Но соседи стали жаловаться, что собаки мои поднимают лай, что я будто бы собираюсь кого-то застрелить, что автомашины, когда племя собирается на празднество, перегораживают проезд, что у нас шумно и т.д. А вот когда их дети запускают на всю мощность стереомагнитофоны – это не шум, это – музыка.
Когда разразилась война за четверть акра, соседи намеревались выгнать меня, избавиться от нежелательного элемента. В музее племени, расположенном в моем доме, внизу, имеется старинное объявление о продаже недвижимости, восходящее в прошлому веку. Там на фото изображено местечко, расположенное недалеко отсюда. И сказано: «До Николса можно добраться только машиной или автобусом, или частным транспортом, благодаря чему здесь складывается население, состоящее из добропорядочных людей, тогда как возможность удешевления городка затруднена, приток нежелательных элементов отсутствует». ‹
Вот опять это слово, которое применяют и сегодня: индейцы всегда были «нежелательным элементом».
Во время военных действий, когда председатель агентства по Гражданским правам в Хартфорде занялся изучением этого города, выяснилось, что Трамбулл – самое худшее место для проживания представителей этнического меньшинства.
Надо сказать, что не все соседи были настроены враждебно. Некоторые очень помогали и сочувствовали нам, писали в поддержку в газеты, а отдельные даже выражали желание стать индейцами…

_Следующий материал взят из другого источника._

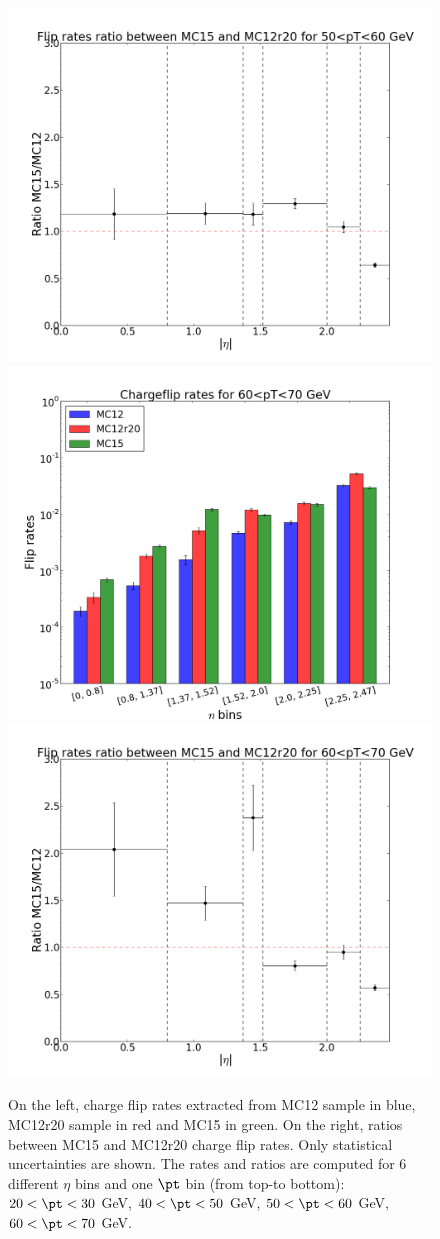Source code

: \begin{figure}[!htbp]
\includegraphics[width=0.33\linewidth]{FIGURES/BKG/chargeFlip/APPENDIX/ratio_MC15vsMC12r20/ratio_plot_50.png}
\vfill
\includegraphics[width=0.33\linewidth]{FIGURES/BKG/chargeFlip/APPENDIX/fliprates_MC12r20/fliprates_3samples_60.png}
\includegraphics[width=0.33\linewidth]{FIGURES/BKG/chargeFlip/APPENDIX/ratio_MC15vsMC12r20/ratio_plot_60.png}
\caption{\label{fig:12r20vs15_2030} On the left, charge flip rates extracted from MC12 sample in blue, MC12r20 sample in red and MC15 in green. On the right, ratios between MC15 and MC12r20 charge flip rates. Only statistical uncertainties are shown.
The rates and ratios are computed for 6 different $\eta$ bins and one $\pt$ bin (from top-to bottom): $20<\pt<30$ GeV, $40<\pt<50$ GeV, $50<\pt<60$ GeV, $60<\pt<70$ GeV.}
\end{figure}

Это связано с недовольством тем образом жизни, который они ведут, потому что все делает за них техника. Многие подростки, возвращаясь из школы, находят на кухне записки вроде: «Сходи в Макдоналдс, поешь чего-нибудь». Вот они и идут в Макдоналдс за жареным картофелем, потому что дома никто им не готовит.А через время им картошка надоедает, и они принимаются за марихуану.